Below are some topics to discuss with your trusted tax advisors to help capture the full tax impact of your divorce. 

  • Property Settlements – Per Internal Revenue Code Section 1041(a), no gain or loss is recognized on a transfer between spouses or former spouses if incident to a divorce. There are specific rules to follow, so you may find yourself recognizing a gain/loss if you do not plan accordingly. 
    • For example: Transferring assets within one year after the date on which the marriage ceases is just one provision that allows for property transfers to occur without a gain or loss recognition.
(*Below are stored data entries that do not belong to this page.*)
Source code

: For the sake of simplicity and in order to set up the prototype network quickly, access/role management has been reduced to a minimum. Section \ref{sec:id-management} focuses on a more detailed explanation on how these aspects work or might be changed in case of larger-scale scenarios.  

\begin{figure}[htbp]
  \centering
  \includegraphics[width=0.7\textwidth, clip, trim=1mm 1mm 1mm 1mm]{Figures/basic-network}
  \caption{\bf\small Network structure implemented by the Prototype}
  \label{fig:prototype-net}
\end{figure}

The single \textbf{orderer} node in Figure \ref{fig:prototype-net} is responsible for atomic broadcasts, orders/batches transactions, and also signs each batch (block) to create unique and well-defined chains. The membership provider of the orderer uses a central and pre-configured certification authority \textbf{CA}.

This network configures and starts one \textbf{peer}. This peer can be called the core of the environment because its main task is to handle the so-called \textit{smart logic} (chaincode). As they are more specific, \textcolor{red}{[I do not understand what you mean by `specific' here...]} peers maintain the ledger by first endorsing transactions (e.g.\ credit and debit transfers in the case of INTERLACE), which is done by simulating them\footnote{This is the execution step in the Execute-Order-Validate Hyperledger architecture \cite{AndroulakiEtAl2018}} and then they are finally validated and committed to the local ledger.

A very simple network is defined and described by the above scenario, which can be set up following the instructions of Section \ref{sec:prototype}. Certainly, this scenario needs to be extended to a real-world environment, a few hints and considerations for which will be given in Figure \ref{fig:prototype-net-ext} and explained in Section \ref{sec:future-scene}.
Former spouses should ensure they understand and follow IRS guidance to prevent income tax consequences.
    • Also, the receiving spouse will have a carryover basis and holding period for the property received.
  • Qualified Retirement Plans – A qualified domestic relations order (QDRO) allows the state court to allocate an interest in an employer’s qualified retirement plan to a former spouse. 
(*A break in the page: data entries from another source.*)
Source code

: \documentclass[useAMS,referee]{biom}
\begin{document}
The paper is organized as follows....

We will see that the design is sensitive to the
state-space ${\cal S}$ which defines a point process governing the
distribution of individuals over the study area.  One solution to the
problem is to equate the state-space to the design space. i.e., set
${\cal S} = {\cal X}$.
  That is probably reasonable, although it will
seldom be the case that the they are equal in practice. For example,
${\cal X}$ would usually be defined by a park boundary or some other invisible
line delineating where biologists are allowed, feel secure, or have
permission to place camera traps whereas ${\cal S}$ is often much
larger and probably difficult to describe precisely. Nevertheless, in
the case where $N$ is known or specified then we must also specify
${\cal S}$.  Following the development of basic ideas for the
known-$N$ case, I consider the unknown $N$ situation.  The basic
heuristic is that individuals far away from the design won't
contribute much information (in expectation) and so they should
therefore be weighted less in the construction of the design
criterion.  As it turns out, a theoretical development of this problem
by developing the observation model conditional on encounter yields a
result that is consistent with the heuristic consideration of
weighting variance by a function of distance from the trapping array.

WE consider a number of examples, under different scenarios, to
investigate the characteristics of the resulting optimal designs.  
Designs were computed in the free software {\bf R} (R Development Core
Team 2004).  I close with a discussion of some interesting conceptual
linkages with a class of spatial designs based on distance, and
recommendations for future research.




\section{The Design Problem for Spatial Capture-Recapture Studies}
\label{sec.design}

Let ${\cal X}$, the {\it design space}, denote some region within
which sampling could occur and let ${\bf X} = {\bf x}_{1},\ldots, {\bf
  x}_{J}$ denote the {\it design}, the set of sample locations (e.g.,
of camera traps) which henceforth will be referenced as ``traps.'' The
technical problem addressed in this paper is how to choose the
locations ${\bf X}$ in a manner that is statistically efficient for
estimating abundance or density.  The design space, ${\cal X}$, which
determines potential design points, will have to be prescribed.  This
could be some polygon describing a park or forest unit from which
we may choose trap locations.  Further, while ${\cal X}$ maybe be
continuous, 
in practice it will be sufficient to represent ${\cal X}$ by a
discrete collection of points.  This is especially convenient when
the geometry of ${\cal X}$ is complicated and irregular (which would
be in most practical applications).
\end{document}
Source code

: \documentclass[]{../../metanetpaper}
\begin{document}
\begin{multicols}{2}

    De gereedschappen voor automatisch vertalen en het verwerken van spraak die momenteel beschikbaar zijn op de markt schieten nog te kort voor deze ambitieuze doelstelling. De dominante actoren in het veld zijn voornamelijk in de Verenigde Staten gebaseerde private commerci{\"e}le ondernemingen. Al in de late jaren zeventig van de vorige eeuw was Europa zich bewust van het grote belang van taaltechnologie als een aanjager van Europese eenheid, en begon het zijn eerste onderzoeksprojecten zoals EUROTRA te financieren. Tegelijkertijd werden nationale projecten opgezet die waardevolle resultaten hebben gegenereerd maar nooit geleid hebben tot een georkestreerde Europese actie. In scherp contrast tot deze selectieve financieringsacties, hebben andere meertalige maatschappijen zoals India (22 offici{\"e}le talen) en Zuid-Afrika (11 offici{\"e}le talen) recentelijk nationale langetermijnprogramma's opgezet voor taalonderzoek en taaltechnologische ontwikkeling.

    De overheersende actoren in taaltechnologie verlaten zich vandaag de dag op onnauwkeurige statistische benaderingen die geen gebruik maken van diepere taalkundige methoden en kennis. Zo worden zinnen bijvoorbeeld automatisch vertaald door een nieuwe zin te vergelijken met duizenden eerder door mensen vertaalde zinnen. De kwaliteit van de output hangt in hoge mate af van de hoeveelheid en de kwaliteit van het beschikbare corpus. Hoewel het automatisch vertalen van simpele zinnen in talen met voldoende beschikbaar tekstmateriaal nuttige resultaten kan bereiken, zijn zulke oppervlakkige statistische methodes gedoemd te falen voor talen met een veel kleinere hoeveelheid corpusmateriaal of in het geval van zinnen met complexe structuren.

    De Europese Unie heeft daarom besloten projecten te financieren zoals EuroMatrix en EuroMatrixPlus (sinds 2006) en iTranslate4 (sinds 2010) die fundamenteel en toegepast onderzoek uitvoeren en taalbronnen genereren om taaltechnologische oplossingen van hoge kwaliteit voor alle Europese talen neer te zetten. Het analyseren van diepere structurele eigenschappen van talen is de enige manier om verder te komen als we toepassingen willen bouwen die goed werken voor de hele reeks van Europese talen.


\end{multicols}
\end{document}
    • Qualified plans include defined benefit plans and defined contribution plans, such as profit-sharing plans, e.g., 401(k) and 403(b) plans, as well as employee stock ownership plans and money-purchase plans.
    • Benefits distributed to Spouse 1 from the QDRO of Spouse 1 are taxed to Spouse 1 when received by that spouse (not subject to the 10 percent penalty) (rollover exemption).
    • Payments made to the former spouse have no effect on the participant in the retirement plan.
  • Individual Retirement Accounts – The transfer of an individual’s interest in an IRA to a spouse or former spouse pursuant to a decree of divorce is not a taxable event to either spouse.
  • Savings Bonds – The transferor must pick up the interest income and pay the taxes associated with all previously unreported interest prior to the transfer. The receiving spouse will be responsible for all interest after the transfer and will have the basis in the bonds received increased by the interest included in the transferor’s income (Rev. Rule 87-112).
  • Cost of Getting Divorced – Legal fees associated with the divorce are not deductible. Tax advice related to the divorce is nondeductible (until after 2025, under the current law). However, the costs associated with the property settlements, as a result of divorce, can be added to the property’s basis.
    • Example: The cost of changing the deed to change the title to the residence (or on stocks) can be added to the basis of the residence (or stock).
    • To determine and document the correct tax treatment of professional fees incurred during a divorce proceeding, all invoices should specify the amounts related to tax advice, the collection or production of income, or the defense of title to property. If the invoice provides no breakdown, the taxpayer should request a more detailed statement.
  • Estimated Tax Payments – If you make joint estimated tax payments during the year and then later file separate returns, the payments made can be allocated fully to either spouse or divided between both tax returns. Both sides must agree. Due to delays at the IRS, it may be better to get the final overpayment refunded and have each spouse make payments under their own Social Security number, instead of relying on the IRS to properly allocate the estimated payments. If no agreement is reached, the payments are allocated based on the allocable shares of the combined income tax (including self-employment tax, if applicable). (See Janus v. United States, 557 F.2d 1268 (9th Cir. 1977) (applying allocation formula under pre-1984 TRA Reg. §1.6015(b)-1(b)); Morris v. Commissioner, T.C. Memo 1966-245)
  • Tax attributes, such as net operating losses and passive activity losses, that are divided during divorce have differing and complex tax treatments. These attributes should be considered carefully with professional advisors to help ensure they are divided accurately and reported correctly prior to and after divorce.
  • The tax liability from a previously filed joint tax return is the responsibility of both spouses. Even if the divorce decree states that one spouse will be responsible, if more taxes are owed due to an audit, both spouses are liable. The exception to this is to get Innocent Spouse Relief. (IRS Publication 971) Innocent Spouse Questions and Answers | Internal Revenue Service (irs.gov)
  • Child-Related Benefits – Who gets to claim a child will have an impact on your taxes as well. There are many elements to keep in mind requiring whether either spouse can claim a child, and sometimes the facts trump the desires of the spouses. Some of the benefits to review include: 
    • Earned Income Tax Credit
    • Child Tax Credit
    • Additional Child Tax Credit
    • Child and Dependent Care Credit

It is important to note that divorces can take multiple years and the year you finalize is the year of the applicable tax law for your divorce decree. It is important to communicate with your trusted advisor throughout your process and not just in the beginning or after the fact.